Both principals are looking to turning around the images of their schools. Jackson said that much of the reporting on the schools misses the good things that are going on at Ballou. “When I was in the school and I was walking the school, I realized this is not the Ballou that folks are portraying,” he said. “This is a great place to learn and grow and study.”

“So, my job that I’m tasked with is creating that safe space where great things are happening, and where we’re communicating those great things outside the four walls of Ballou.”

Haith has been out in the community, speaking to parents and kids about their perception of Anacostia High School. He said the view of the school is like that of an iceberg: most of it goes unseen. “You have all of these negative things that people see, and they’ve built this iceberg; but underneath it’s a beautiful place.”

“We call it the heartbeat of Southeast,” Haith said. “We are a viable option right now to receive a high-quality education but we have to re-brand some of this so that the community understands that Anacostia is a great place.” Haith said he challenges people coming to his meet-and-greets to leave with a positive message about the school and to use it to counter anything negative that they hear afterwards.

A Principal Outside the Building
Both principals acknowledge that there is work to be done, particularly with regard to student attendance. Jackson has four new attendance councilors monitoring students, and staff will be out enforcing “safe passage,” helping school security and MPD ensure students arrive and are seated for instruction at the new start time of 8:45 a.m.

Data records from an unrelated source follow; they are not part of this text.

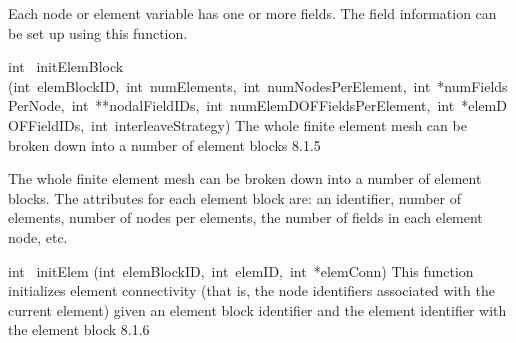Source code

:\documentclass{article}
\begin{document}
\begin{cxxentry}
\begin{cxxentry}
\begin{cxxfunction}
\begin{cxxdoc}
Each node or element variable has one or more fields. The field
information can be set up using this function.

\end{cxxdoc}
\end{cxxfunction}
\begin{cxxfunction}
{int\ }
        {initElemBlock}
        {(int\ elemBlockID,\ int\ numElements,\ int\ numNodesPerElement,\ int\ *numFieldsPerNode,\ int\ **nodalFieldIDs,\ int\ numElemDOFFieldsPerElement,\ int\ *elemDOFFieldIDs,\ int\ interleaveStrategy)}
        {
The whole finite element mesh can be broken down into a number of
element blocks}
        {8.1.5}
\begin{cxxdoc}

The whole finite element mesh can be broken down into a number of
element blocks. The attributes for each element block are: an
identifier, number of elements, number of nodes per elements, 
the number of fields in each element node, etc.

\end{cxxdoc}
\end{cxxfunction}
\begin{cxxfunction}
{int\ }
        {initElem}
        {(int\ elemBlockID,\ int\ elemID,\ int\ *elemConn)}
        {
This function initializes element connectivity (that is, the node
identifiers associated with the current element) given an element 
block identifier and the element identifier with the element block}
        {8.1.6}
\begin{cxxdoc}


\end{cxxdoc}
\end{cxxfunction}
\end{cxxentry}
\end{cxxentry}
\end{document}
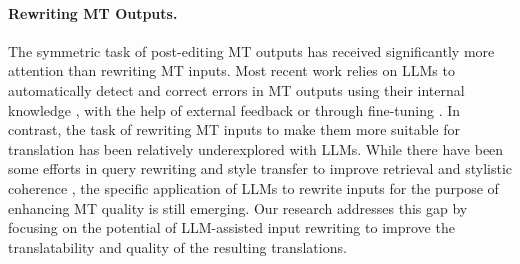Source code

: \paragraph{Rewriting MT Outputs.} 
The symmetric task of post-editing MT outputs has received significantly more attention than rewriting MT inputs. Most recent work relies on LLMs to automatically detect and correct errors in MT outputs using their internal knowledge \citep{raunak-etal-2023-leveraging, zeng2024improving, chen2024iterative}, with the help of external feedback \citep{ki2024guiding, xu2024llmrefine} or through fine-tuning \citep{treviso2024xtowermultilingualllmexplaining}. In contrast, the task of rewriting MT inputs to make them more suitable for translation has been relatively underexplored with LLMs. While there have been some efforts in query rewriting and style transfer to improve retrieval \citep{mao-etal-2023-search, Zhu_2024} and stylistic coherence \citep{ye-etal-2023-enhancing, hallinan2023steer}, the specific application of LLMs to rewrite inputs for the purpose of enhancing MT quality is still emerging. Our research addresses this gap by focusing on the potential of LLM-assisted input rewriting to improve the translatability and quality of the resulting translations.



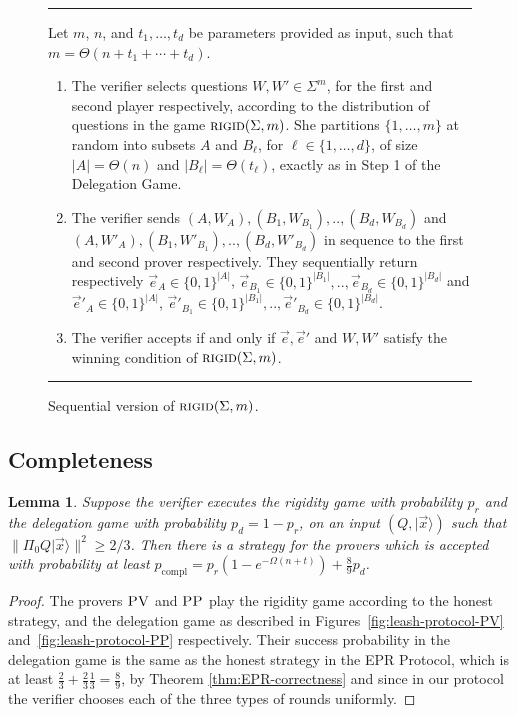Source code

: \documentclass[11pt,letter]{article}
\newtheorem{lemma}[theorem]{Lemma}
\theoremstyle{remark}
\theoremstyle{definition}
\newcommand{\ket}[1]{|#1\rangle}
\newcommand{\rigid}{\textsc{rigid}}
\newcommand{\pv}{\textsc{PV}}
\newcommand{\pp}{\textsc{PP}}
\begin{document}
\begin{figure}[H]
\rule[1ex]{16.5cm}{0.5pt}
\vspace{-25pt}
\justify 
Let $m$, $n$, and $t_1,\ldots,t_d$ be parameters provided as input, such that $m = \Theta(n+t_1+\cdots+t_d)$. 
\begin{enumerate}
\item The verifier selects questions $W,W' \in \Sigma^{m}$, for the first and second player respectively, according to the distribution of questions in the game $\rigid(\Sigma,m)$. She partitions $\{1,\ldots,m\}$ at random into subsets $A$ and $B_\ell$, for $\ell\in\{1,\ldots,d\}$, of size $|A|=\Theta(n)$ and $|B_\ell|=\Theta(t_\ell)$, exactly as in Step 1 of the Delegation Game. 
\item The verifier sends $(A,W_A), (B_1,W_{B_1}),.., (B_d,W_{B_d})$ and $(A,W'_A), (B_1,W'_{B_1}), .., (B_d,W'_{B_d})$ in sequence to the first and second prover respectively. They sequentially return respectively $\vec{e}_A \in \{0,1\}^{|A|}$, $\vec{e}_{B_1} \in \{0,1\}^{|B_1|},.., \vec{e}_{B_d} \in \{0,1\}^{|B_d|}$ and $\vec{e}'_A \in \{0,1\}^{|A|}$, $\vec{e}'_{B_1} \in \{0,1\}^{|B_1|},.., \vec{e}'_{B_d} \in \{0,1\}^{|B_d|}$.
\item The verifier accepts if and only if $\vec{e},\vec{e}'$ and $W,W'$ satisfy the winning condition of $\rigid(\Sigma,m)$.
\end{enumerate}
\rule[2ex]{16.5cm}{0.5pt}\vspace{-.5cm}
\caption{Sequential version of $\rigid(\Sigma,m)$.}
\label{fig:consistency-game}
\end{figure} 




\subsection{Completeness}

\begin{lemma}\label{lem:leash-completeness}
Suppose the verifier executes the rigidity game with probability $p_r$ and the delegation game with probability $p_d=1-p_r$, on an input $(Q,\ket{\vec{x}})$ such that $\|\Pi_0 Q \ket{\vec{x}}\|^2 \geq 2/3$. Then there is a strategy for the provers which is accepted with probability at least $p_{\mathrm{compl}} = p_r(1-e^{-\Omega(n+t)}) + \frac{8}{9}p_d$. 
\end{lemma}

\begin{proof}
The provers $\pv$ and $\pp$ play the rigidity game according to the honest strategy, and the delegation game as described in Figures~\ref{fig:leash-protocol-PV} and~\ref{fig:leash-protocol-PP} respectively. Their success probability in the delegation game is the same as the honest strategy in the EPR Protocol, which is at least $\frac{2}{3}+\frac{2}{3}\frac{1}{3}=\frac{8}{9}$, by Theorem \ref{thm:EPR-correctness} and since in our protocol the verifier chooses each of the three types of rounds uniformly.
\end{proof}
\end{document}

Haith said that Anacostia High School will also have a safe passage program. “What we know is that where students want to be and where they like to be, that’s where they will be,” he said. He wants to ensure that students are welcomed when they arrive at the building, and that every adult in the building will work to build a rapport with students.

Both have visions for their schools. Jackson wants Ballou to be a premier high school where kids love to come and grow and parents love to be. “I want it to be one of the hubs of Southeast,” he said. His team has analyzed course offerings to ensure the school has a high-standard curriculum and will graduate students that are SAT, ACT and college and career ready. “We’re going to make sure when they come into school our kids feel safe, validated and supported,” he said.

Haith said that his vision is to change the perception of Anacostia by focusing on restorative practices and trauma-informed instruction and building bridges with the community through porch visits and enrollment cookouts. He wants to ensure Anacostia students graduate college career ready and prepared to compete in a global society.

“I cannot just be a principal inside the building,” he said. “I also have to be a principal outside the building.”

Batchelor said that the new leadership gives him hope for the future of the ward’s schools. What is needed now, he said, is participation from the entire community in nurturing them. “This school year it feels like we have the best leadership in our buildings. Despite what we’re facing, the brightest days of our school system are ahead of us,” he said.

Batchelor poses a challenge to the community this year: “Find one thing a month to do for neighborhood schools or students. Fully commit to being a part of the school.” He continues: “We’ve got the leadership in the school buildings that faced the greatest challenge over the past school year. Now we just need the community to make sure it will happen in a real way.”